Rendered images with source text
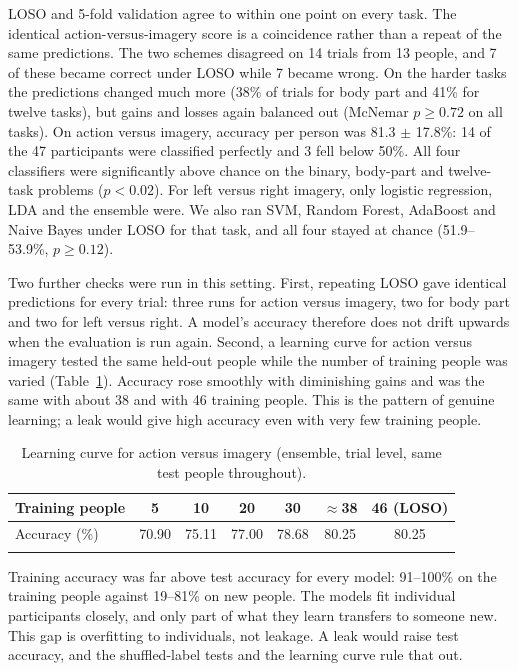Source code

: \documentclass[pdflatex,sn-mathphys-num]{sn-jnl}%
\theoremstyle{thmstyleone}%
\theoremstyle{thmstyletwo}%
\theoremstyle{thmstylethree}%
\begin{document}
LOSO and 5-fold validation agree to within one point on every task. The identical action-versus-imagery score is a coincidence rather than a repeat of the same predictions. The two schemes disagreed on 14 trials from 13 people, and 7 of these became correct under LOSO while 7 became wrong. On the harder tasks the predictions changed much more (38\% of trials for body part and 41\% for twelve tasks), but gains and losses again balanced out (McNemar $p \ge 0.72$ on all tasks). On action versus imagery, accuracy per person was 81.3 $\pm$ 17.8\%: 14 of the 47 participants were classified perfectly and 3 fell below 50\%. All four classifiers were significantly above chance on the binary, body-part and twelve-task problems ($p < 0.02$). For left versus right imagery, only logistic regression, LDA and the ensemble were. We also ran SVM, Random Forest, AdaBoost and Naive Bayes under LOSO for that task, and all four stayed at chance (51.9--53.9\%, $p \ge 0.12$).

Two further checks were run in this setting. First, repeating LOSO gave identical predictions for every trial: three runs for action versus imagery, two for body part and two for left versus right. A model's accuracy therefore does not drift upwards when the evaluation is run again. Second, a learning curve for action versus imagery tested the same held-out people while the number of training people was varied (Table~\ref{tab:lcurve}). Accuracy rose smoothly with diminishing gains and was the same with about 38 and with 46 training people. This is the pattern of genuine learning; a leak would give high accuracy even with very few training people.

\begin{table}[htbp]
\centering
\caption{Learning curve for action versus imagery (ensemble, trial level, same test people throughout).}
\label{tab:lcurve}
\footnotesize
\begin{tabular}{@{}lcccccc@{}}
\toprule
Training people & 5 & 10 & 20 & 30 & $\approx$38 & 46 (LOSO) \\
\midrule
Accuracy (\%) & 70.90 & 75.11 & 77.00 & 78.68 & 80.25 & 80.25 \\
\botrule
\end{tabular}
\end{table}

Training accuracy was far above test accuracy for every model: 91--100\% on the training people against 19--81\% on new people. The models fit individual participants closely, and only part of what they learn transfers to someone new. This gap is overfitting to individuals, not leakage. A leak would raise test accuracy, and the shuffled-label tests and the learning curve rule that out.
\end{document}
==
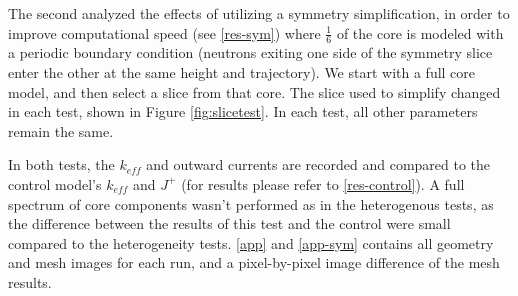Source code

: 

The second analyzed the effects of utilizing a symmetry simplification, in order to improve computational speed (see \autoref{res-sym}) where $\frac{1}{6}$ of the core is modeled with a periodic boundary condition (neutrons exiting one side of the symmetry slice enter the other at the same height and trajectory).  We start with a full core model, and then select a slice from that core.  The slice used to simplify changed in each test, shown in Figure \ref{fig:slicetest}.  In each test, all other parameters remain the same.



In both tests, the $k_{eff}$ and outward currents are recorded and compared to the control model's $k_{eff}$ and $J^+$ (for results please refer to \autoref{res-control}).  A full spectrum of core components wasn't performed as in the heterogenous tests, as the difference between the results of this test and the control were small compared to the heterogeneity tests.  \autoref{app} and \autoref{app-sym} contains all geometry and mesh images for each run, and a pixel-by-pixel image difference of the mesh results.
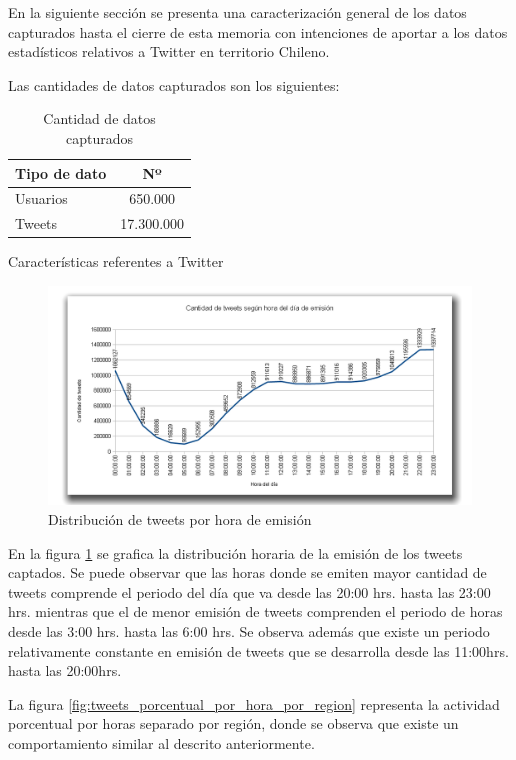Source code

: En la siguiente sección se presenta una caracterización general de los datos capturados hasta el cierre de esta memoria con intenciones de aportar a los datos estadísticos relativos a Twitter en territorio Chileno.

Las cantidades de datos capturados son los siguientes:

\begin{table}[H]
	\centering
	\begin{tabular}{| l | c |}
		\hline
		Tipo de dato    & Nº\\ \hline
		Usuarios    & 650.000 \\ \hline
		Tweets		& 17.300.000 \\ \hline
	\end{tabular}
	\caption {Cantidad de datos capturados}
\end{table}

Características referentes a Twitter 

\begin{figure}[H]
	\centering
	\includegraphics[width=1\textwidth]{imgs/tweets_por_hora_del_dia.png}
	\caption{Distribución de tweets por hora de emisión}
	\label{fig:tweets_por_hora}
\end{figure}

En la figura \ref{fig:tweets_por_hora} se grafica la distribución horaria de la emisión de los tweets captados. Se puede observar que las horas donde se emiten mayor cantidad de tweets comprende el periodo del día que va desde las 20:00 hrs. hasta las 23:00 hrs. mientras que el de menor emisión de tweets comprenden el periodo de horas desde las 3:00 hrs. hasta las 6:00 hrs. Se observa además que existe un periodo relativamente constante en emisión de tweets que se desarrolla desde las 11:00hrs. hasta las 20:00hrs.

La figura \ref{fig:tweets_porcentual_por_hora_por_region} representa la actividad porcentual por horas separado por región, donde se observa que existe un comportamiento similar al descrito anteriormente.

**Your instructions**
Return each line of the data that contains the string "existe".

**Solution below**
En la figura \ref{fig:tweets_por_hora} se grafica la distribución horaria de la emisión de los tweets captados. Se puede observar que las horas donde se emiten mayor cantidad de tweets comprende el periodo del día que va desde las 20:00 hrs. hasta las 23:00 hrs. mientras que el de menor emisión de tweets comprenden el periodo de horas desde las 3:00 hrs. hasta las 6:00 hrs. Se observa además que existe un periodo relativamente constante en emisión de tweets que se desarrolla desde las 11:00hrs. hasta las 20:00hrs.
La figura \ref{fig:tweets_porcentual_por_hora_por_region} representa la actividad porcentual por horas separado por región, donde se observa que existe un comportamiento similar al descrito anteriormente.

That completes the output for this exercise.